## WHAT IS EXPECTED
Could you write the entries out again, exactly as they appear?

## DATA FOR THIS EXERCISE

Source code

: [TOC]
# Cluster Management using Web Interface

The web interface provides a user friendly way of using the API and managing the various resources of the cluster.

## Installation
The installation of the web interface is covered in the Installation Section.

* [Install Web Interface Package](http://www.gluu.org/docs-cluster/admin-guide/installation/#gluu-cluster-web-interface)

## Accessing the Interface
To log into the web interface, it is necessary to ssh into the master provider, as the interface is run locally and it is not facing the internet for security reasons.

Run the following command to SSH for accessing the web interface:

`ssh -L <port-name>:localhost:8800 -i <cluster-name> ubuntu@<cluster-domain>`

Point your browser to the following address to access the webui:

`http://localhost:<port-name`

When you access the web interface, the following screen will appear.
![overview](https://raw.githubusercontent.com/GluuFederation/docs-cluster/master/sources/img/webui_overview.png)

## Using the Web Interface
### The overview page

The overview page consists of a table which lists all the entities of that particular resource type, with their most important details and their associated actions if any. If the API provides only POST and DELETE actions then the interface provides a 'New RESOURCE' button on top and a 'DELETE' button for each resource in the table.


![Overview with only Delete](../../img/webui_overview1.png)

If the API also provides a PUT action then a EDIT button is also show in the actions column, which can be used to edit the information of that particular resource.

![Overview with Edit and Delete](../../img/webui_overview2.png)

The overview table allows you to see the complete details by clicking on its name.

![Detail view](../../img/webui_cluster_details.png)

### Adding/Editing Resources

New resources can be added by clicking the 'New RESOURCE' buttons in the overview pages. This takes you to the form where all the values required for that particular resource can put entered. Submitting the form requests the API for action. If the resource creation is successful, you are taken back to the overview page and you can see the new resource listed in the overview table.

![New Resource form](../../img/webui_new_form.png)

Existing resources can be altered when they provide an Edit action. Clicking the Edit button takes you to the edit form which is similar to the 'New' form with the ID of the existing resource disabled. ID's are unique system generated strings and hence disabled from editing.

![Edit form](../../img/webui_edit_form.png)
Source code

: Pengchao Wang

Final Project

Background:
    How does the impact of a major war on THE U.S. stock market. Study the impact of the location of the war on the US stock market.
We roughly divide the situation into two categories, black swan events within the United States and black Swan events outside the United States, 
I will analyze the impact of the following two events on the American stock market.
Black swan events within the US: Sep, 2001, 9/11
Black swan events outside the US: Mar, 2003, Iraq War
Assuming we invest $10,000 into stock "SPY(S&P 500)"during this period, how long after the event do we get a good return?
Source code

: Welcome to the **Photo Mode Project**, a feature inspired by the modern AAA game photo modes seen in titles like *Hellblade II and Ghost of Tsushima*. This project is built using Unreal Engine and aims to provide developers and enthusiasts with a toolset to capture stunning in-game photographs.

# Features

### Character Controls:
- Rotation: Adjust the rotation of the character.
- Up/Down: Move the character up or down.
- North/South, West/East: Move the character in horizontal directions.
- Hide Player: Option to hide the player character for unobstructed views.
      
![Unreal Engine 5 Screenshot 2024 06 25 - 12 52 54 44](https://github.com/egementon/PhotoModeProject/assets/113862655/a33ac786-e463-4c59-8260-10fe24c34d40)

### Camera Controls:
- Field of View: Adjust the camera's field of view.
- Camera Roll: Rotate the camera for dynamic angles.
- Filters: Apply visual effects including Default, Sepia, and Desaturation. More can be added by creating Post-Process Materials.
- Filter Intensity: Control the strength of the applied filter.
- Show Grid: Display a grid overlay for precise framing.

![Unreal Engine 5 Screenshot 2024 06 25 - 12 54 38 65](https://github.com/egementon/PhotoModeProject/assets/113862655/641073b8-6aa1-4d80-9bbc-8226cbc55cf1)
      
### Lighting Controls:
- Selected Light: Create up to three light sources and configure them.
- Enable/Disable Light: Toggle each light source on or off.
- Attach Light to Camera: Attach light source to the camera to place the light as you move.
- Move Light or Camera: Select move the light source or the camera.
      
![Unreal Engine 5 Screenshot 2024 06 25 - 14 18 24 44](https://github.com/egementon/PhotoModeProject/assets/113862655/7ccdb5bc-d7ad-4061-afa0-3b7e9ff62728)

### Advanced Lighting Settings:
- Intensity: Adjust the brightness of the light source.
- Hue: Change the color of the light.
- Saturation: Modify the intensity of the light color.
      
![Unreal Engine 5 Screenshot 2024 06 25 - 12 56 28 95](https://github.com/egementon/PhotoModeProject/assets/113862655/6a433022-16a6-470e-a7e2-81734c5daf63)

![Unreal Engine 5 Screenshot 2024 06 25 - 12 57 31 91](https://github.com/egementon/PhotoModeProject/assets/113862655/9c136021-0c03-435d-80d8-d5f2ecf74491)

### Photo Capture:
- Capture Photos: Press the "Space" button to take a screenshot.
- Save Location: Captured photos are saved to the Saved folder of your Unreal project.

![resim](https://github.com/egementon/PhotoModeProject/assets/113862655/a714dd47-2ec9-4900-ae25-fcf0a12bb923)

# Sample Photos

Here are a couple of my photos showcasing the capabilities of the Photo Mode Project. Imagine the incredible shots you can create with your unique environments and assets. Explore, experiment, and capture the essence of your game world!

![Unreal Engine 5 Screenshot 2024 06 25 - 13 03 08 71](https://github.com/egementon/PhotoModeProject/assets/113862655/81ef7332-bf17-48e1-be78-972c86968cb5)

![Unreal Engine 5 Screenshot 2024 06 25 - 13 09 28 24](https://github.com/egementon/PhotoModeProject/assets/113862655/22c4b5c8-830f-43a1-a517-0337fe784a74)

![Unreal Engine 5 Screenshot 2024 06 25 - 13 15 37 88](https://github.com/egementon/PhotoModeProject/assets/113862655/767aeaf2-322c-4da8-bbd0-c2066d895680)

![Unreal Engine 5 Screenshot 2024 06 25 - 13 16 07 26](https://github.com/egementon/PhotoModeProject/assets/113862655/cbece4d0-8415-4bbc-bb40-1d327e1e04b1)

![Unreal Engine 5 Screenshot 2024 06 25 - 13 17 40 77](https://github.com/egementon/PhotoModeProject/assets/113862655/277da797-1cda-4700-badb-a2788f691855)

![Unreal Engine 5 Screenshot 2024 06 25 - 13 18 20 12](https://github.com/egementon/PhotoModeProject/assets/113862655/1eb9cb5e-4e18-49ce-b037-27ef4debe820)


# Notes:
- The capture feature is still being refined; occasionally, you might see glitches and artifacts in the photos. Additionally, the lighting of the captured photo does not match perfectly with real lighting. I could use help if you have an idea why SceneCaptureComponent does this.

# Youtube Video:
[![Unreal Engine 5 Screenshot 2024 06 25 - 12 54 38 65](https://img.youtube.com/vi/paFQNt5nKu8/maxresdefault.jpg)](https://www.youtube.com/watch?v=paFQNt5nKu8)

## OUTPUT OF THE EXERCISE
Source code

: [TOC]
# Cluster Management using Web Interface

The web interface provides a user friendly way of using the API and managing the various resources of the cluster.

## Installation
The installation of the web interface is covered in the Installation Section.

* [Install Web Interface Package](http://www.gluu.org/docs-cluster/admin-guide/installation/#gluu-cluster-web-interface)

## Accessing the Interface
To log into the web interface, it is necessary to ssh into the master provider, as the interface is run locally and it is not facing the internet for security reasons.

Run the following command to SSH for accessing the web interface:

`ssh -L <port-name>:localhost:8800 -i <cluster-name> ubuntu@<cluster-domain>`

Point your browser to the following address to access the webui:

`http://localhost:<port-name`

When you access the web interface, the following screen will appear.
![overview](https://raw.githubusercontent.com/GluuFederation/docs-cluster/master/sources/img/webui_overview.png)

## Using the Web Interface
### The overview page

The overview page consists of a table which lists all the entities of that particular resource type, with their most important details and their associated actions if any. If the API provides only POST and DELETE actions then the interface provides a 'New RESOURCE' button on top and a 'DELETE' button for each resource in the table.


![Overview with only Delete](../../img/webui_overview1.png)

If the API also provides a PUT action then a EDIT button is also show in the actions column, which can be used to edit the information of that particular resource.

![Overview with Edit and Delete](../../img/webui_overview2.png)

The overview table allows you to see the complete details by clicking on its name.

![Detail view](../../img/webui_cluster_details.png)

### Adding/Editing Resources

New resources can be added by clicking the 'New RESOURCE' buttons in the overview pages. This takes you to the form where all the values required for that particular resource can put entered. Submitting the form requests the API for action. If the resource creation is successful, you are taken back to the overview page and you can see the new resource listed in the overview table.

![New Resource form](../../img/webui_new_form.png)

Existing resources can be altered when they provide an Edit action. Clicking the Edit button takes you to the edit form which is similar to the 'New' form with the ID of the existing resource disabled. ID's are unique system generated strings and hence disabled from editing.

![Edit form](../../img/webui_edit_form.png)
Source code

: Pengchao Wang

Final Project

Background:
    How does the impact of a major war on THE U.S. stock market. Study the impact of the location of the war on the US stock market.
We roughly divide the situation into two categories, black swan events within the United States and black Swan events outside the United States, 
I will analyze the impact of the following two events on the American stock market.
Black swan events within the US: Sep, 2001, 9/11
Black swan events outside the US: Mar, 2003, Iraq War
Assuming we invest $10,000 into stock "SPY(S&P 500)"during this period, how long after the event do we get a good return?
Source code

: Welcome to the **Photo Mode Project**, a feature inspired by the modern AAA game photo modes seen in titles like *Hellblade II and Ghost of Tsushima*. This project is built using Unreal Engine and aims to provide developers and enthusiasts with a toolset to capture stunning in-game photographs.

# Features

### Character Controls:
- Rotation: Adjust the rotation of the character.
- Up/Down: Move the character up or down.
- North/South, West/East: Move the character in horizontal directions.
- Hide Player: Option to hide the player character for unobstructed views.
      
![Unreal Engine 5 Screenshot 2024 06 25 - 12 52 54 44](https://github.com/egementon/PhotoModeProject/assets/113862655/a33ac786-e463-4c59-8260-10fe24c34d40)

### Camera Controls:
- Field of View: Adjust the camera's field of view.
- Camera Roll: Rotate the camera for dynamic angles.
- Filters: Apply visual effects including Default, Sepia, and Desaturation. More can be added by creating Post-Process Materials.
- Filter Intensity: Control the strength of the applied filter.
- Show Grid: Display a grid overlay for precise framing.

![Unreal Engine 5 Screenshot 2024 06 25 - 12 54 38 65](https://github.com/egementon/PhotoModeProject/assets/113862655/641073b8-6aa1-4d80-9bbc-8226cbc55cf1)
      
### Lighting Controls:
- Selected Light: Create up to three light sources and configure them.
- Enable/Disable Light: Toggle each light source on or off.
- Attach Light to Camera: Attach light source to the camera to place the light as you move.
- Move Light or Camera: Select move the light source or the camera.
      
![Unreal Engine 5 Screenshot 2024 06 25 - 14 18 24 44](https://github.com/egementon/PhotoModeProject/assets/113862655/7ccdb5bc-d7ad-4061-afa0-3b7e9ff62728)

### Advanced Lighting Settings:
- Intensity: Adjust the brightness of the light source.
- Hue: Change the color of the light.
- Saturation: Modify the intensity of the light color.
      
![Unreal Engine 5 Screenshot 2024 06 25 - 12 56 28 95](https://github.com/egementon/PhotoModeProject/assets/113862655/6a433022-16a6-470e-a7e2-81734c5daf63)

![Unreal Engine 5 Screenshot 2024 06 25 - 12 57 31 91](https://github.com/egementon/PhotoModeProject/assets/113862655/9c136021-0c03-435d-80d8-d5f2ecf74491)

### Photo Capture:
- Capture Photos: Press the "Space" button to take a screenshot.
- Save Location: Captured photos are saved to the Saved folder of your Unreal project.

![resim](https://github.com/egementon/PhotoModeProject/assets/113862655/a714dd47-2ec9-4900-ae25-fcf0a12bb923)

# Sample Photos

Here are a couple of my photos showcasing the capabilities of the Photo Mode Project. Imagine the incredible shots you can create with your unique environments and assets. Explore, experiment, and capture the essence of your game world!

![Unreal Engine 5 Screenshot 2024 06 25 - 13 03 08 71](https://github.com/egementon/PhotoModeProject/assets/113862655/81ef7332-bf17-48e1-be78-972c86968cb5)

![Unreal Engine 5 Screenshot 2024 06 25 - 13 09 28 24](https://github.com/egementon/PhotoModeProject/assets/113862655/22c4b5c8-830f-43a1-a517-0337fe784a74)

![Unreal Engine 5 Screenshot 2024 06 25 - 13 15 37 88](https://github.com/egementon/PhotoModeProject/assets/113862655/767aeaf2-322c-4da8-bbd0-c2066d895680)

![Unreal Engine 5 Screenshot 2024 06 25 - 13 16 07 26](https://github.com/egementon/PhotoModeProject/assets/113862655/cbece4d0-8415-4bbc-bb40-1d327e1e04b1)

![Unreal Engine 5 Screenshot 2024 06 25 - 13 17 40 77](https://github.com/egementon/PhotoModeProject/assets/113862655/277da797-1cda-4700-badb-a2788f691855)

![Unreal Engine 5 Screenshot 2024 06 25 - 13 18 20 12](https://github.com/egementon/PhotoModeProject/assets/113862655/1eb9cb5e-4e18-49ce-b037-27ef4debe820)


# Notes:
- The capture feature is still being refined; occasionally, you might see glitches and artifacts in the photos. Additionally, the lighting of the captured photo does not match perfectly with real lighting. I could use help if you have an idea why SceneCaptureComponent does this.

# Youtube Video:
[![Unreal Engine 5 Screenshot 2024 06 25 - 12 54 38 65](https://img.youtube.com/vi/paFQNt5nKu8/maxresdefault.jpg)](https://www.youtube.com/watch?v=paFQNt5nKu8)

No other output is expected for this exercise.